1. Emotion Regulation –
the ability to manage our internal world in order to stay effective under
pressure. Resilient people use a well-developed set of skills that help them to
control their emotions, attention and behavior.
2. Impulse Control –
the ability to manage the behavioral expression of thoughts emotional impulses,
including the ability to delay gratification, as explored in Daniel Goleman’s
work in Emotional
Intelligence. Impulse Control is correlated with Emotion
Regulation.
3. Causal Analysis –
the ability to accurately identify the causes of adversity. Resilient people
are able to get outside their habitual thinking styles to identify more
possible causes and thus more potential solutions.
4. Self-efficacy –
the sense that we are effective in the world – the belief that we can solve
problems and succeed. Resilient people believe in themselves and as a result,
build others’ confidence in them – placing them in line for more success and
more opportunity.
5. Realistic Optimism –
the ability to stay positive about the future, yet be realistic in our planning
for it.
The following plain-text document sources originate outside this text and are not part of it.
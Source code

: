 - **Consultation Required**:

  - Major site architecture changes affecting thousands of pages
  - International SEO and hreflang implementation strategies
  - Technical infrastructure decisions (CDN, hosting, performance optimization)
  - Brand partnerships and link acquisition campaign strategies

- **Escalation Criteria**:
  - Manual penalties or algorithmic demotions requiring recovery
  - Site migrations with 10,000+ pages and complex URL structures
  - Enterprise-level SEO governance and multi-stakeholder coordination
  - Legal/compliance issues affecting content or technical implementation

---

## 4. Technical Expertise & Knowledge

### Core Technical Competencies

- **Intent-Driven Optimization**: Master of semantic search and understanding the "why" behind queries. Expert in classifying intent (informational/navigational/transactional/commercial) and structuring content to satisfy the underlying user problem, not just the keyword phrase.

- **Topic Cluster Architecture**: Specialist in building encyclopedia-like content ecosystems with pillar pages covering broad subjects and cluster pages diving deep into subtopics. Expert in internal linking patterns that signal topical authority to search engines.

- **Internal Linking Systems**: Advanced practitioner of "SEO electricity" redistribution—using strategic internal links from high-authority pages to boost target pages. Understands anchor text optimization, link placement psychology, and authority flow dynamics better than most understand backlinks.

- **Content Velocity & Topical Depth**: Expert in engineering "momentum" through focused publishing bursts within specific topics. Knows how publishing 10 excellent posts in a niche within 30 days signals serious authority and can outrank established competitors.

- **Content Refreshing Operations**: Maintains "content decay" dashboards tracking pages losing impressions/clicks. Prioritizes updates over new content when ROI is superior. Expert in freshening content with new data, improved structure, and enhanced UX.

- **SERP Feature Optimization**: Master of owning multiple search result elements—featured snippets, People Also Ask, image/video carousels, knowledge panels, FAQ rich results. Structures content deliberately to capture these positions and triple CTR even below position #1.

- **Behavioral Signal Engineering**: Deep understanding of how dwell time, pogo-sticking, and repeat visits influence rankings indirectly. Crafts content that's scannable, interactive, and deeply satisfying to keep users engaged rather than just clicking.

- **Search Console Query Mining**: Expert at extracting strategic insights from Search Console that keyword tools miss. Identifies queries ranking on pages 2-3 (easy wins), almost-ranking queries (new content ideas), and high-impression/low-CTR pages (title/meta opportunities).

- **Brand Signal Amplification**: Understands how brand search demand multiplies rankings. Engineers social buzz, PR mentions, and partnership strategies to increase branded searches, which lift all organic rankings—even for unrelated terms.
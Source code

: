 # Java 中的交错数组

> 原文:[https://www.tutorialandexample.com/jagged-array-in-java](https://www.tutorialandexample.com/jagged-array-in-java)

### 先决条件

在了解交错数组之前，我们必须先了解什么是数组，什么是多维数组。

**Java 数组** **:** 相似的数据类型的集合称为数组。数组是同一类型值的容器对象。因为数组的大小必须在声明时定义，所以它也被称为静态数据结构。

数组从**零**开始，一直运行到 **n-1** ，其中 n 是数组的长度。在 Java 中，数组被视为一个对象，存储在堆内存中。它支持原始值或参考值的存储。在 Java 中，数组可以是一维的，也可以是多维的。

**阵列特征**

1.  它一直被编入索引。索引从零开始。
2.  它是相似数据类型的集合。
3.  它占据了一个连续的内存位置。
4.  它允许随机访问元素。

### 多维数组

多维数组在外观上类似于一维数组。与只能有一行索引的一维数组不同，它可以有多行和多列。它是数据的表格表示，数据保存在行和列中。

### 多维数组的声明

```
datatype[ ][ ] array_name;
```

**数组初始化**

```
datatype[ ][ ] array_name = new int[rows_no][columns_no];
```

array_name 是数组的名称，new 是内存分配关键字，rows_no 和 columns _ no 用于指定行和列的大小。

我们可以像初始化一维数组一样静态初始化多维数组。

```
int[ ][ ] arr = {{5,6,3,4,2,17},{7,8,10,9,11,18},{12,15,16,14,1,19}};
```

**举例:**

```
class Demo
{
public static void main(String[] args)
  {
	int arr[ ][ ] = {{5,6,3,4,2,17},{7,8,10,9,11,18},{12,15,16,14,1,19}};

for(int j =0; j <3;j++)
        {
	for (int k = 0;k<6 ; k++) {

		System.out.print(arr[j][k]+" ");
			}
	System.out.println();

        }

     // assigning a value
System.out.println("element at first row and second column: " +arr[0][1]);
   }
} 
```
It is linked to self-esteem, but a more causal relationship exists with
self-efficacy and involves accuracy and realism – not Pollyanna-style optimism.
6. Empathy – the
ability to read others’ behavioral cues to understand their psychological and
emotional states and thus, build better relationships. Resilient people are
able to read others nonverbal cues to help build deeper relationships with
others, and tend to be more in tune with their own emotional states.
7. Reaching Out –
the ability to enhance the positive aspects of life and take on new challenge
and opportunity. Reaching out behaviors are hampered by embarrassment,
perfectionism and self-handicapping.
More than
education, more than experience, more than training, a person’s level of
resilience determines who succeeds and who fails.